Microsoft had rolled a out a new version, Internet Explorer 10, that it hoped would be attractive because it had an enhanced privacy feature for people who do not want to be tracked by advertisers as they browse the internet: It gave off a "do not track" signal to web advertisers by default. Users had the option to switch it off.
But the signal did not actually block the tracking cookies that advertisers use; it simply asked advertisers not to use those cookies to show ads the Explorer users. The ad industry balked at that. Then Mozilla, the company that makes Firefox, went a step further. It said future versions of its browsers would come with cookies blocked automatically by default. Users would have the option of turning them on.
Since then, Facebook has been rolling out a vast tracking alternative to cookies.

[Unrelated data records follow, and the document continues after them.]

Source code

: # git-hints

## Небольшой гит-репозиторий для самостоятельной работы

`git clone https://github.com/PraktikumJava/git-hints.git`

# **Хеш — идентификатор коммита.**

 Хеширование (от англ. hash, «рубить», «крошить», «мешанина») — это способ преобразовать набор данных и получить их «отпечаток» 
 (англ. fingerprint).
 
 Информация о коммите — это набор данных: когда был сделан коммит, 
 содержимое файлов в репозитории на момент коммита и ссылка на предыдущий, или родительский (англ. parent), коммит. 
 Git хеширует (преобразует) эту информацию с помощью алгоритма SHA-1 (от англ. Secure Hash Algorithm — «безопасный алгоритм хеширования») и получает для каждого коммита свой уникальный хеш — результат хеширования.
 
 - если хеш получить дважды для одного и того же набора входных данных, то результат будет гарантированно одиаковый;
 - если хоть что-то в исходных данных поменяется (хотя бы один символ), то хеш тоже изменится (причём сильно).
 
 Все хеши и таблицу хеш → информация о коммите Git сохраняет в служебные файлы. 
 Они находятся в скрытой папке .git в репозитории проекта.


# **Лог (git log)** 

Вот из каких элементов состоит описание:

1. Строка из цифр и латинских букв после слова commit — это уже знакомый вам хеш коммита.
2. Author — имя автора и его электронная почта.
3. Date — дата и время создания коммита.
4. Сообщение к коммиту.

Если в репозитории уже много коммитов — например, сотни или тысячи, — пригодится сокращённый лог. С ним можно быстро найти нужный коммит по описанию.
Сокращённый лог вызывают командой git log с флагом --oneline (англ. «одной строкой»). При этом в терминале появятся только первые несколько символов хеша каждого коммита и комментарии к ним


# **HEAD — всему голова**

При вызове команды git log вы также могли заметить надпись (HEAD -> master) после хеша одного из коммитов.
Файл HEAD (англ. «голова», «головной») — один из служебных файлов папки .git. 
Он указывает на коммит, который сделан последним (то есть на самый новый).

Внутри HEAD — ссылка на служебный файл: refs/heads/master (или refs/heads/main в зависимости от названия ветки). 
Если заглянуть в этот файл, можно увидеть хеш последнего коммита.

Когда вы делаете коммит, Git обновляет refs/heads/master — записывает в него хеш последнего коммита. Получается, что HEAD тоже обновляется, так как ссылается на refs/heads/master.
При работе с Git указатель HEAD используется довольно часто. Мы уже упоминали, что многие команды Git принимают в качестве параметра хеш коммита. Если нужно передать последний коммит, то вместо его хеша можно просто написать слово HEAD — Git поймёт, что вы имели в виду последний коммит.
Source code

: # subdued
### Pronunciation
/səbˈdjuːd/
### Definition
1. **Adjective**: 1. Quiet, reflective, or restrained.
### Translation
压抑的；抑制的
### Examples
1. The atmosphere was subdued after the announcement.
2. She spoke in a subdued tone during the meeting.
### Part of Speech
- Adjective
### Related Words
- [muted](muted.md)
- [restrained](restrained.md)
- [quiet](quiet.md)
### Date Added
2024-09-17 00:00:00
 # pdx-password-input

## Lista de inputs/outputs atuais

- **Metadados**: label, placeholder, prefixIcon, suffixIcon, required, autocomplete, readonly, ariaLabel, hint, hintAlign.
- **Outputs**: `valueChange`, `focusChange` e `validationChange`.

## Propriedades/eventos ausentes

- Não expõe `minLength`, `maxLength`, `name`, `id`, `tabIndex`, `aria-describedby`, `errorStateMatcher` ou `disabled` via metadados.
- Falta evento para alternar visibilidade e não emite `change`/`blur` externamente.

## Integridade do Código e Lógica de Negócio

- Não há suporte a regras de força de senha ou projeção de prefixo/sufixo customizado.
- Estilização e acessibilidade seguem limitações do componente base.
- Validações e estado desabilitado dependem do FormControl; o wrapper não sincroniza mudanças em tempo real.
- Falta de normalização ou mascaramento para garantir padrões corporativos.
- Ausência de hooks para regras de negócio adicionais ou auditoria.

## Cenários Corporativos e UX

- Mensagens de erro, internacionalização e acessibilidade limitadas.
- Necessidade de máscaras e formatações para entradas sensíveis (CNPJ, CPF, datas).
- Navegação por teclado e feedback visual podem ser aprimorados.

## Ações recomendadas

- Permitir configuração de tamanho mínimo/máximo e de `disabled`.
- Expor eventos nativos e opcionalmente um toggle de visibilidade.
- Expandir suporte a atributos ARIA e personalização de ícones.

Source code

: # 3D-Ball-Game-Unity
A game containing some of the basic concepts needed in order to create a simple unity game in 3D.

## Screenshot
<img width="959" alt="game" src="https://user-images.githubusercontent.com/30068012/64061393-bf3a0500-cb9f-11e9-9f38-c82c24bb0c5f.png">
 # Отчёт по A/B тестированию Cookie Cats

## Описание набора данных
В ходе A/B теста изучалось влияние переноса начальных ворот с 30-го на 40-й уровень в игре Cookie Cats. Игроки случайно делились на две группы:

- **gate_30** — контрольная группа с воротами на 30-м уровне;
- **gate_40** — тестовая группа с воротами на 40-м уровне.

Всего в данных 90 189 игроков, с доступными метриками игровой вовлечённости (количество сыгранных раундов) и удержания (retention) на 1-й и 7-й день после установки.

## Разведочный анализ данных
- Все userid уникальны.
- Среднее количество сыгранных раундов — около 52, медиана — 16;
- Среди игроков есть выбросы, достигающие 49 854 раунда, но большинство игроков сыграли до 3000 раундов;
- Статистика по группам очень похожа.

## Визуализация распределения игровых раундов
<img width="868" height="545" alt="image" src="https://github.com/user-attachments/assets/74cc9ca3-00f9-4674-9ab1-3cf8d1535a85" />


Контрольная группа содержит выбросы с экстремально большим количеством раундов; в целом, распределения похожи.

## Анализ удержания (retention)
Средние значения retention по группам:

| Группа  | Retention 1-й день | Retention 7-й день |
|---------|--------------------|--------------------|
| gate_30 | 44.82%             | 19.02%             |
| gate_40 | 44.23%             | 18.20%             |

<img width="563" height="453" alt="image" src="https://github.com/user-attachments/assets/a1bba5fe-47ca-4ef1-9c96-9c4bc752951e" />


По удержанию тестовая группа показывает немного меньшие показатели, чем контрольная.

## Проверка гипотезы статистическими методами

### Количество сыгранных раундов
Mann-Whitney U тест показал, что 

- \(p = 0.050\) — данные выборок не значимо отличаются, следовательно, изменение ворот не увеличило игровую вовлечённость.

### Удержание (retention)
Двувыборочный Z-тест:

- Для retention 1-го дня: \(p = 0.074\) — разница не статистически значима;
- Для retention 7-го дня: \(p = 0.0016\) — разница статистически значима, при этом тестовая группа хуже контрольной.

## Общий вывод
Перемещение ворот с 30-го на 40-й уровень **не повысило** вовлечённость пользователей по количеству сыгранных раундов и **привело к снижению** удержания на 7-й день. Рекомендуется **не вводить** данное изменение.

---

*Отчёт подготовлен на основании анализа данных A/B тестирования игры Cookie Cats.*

The new system revolves around Facebook's conversion tracking pixel, which can track users as they go anywhere on the web, not just Facebook.
Ad Age explains:
For now, it will capture websites that use Facebook's conversion tracking pixel - which advertisers affix to see if their Facebook ads are yielding sales and traffic - as well as mobile apps that use Facebook's software development kit to deploy Facebook services, like the log-in. Websites and apps that have Facebook's tracking software encoded to retarget their visitors are also in the mix. Impressions tracked via the "like" button encoded in mobile apps - which Facebook recently introduced at its f8 conference for developers - will also be included.
(Facebook is not currently letting advertisers track you via "like" button hits on desktop sites, but that will happen later.)
Facebook users will get a new set of privacy and tracking controls that will let them see how they are being tracked, and let them alter or stop that tracking if they want, the New York Times notes:
You will also be able to click through to your full marketing dossier, or what Facebook calls your ad preferences, and see all of the attributes that Facebook believes describe you, such as "likes video games" or "interested in beach vacations."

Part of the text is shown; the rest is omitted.